▸ Exercise goal:
Each line of the data below holding the word "Diary" must be copied.

START Provided records

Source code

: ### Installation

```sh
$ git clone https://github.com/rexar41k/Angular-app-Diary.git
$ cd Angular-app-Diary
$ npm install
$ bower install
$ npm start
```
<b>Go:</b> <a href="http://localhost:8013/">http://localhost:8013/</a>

END Provided records

▸ Finished exercise:
$ git clone https://github.com/rexar41k/Angular-app-Diary.git
$ cd Angular-app-Diary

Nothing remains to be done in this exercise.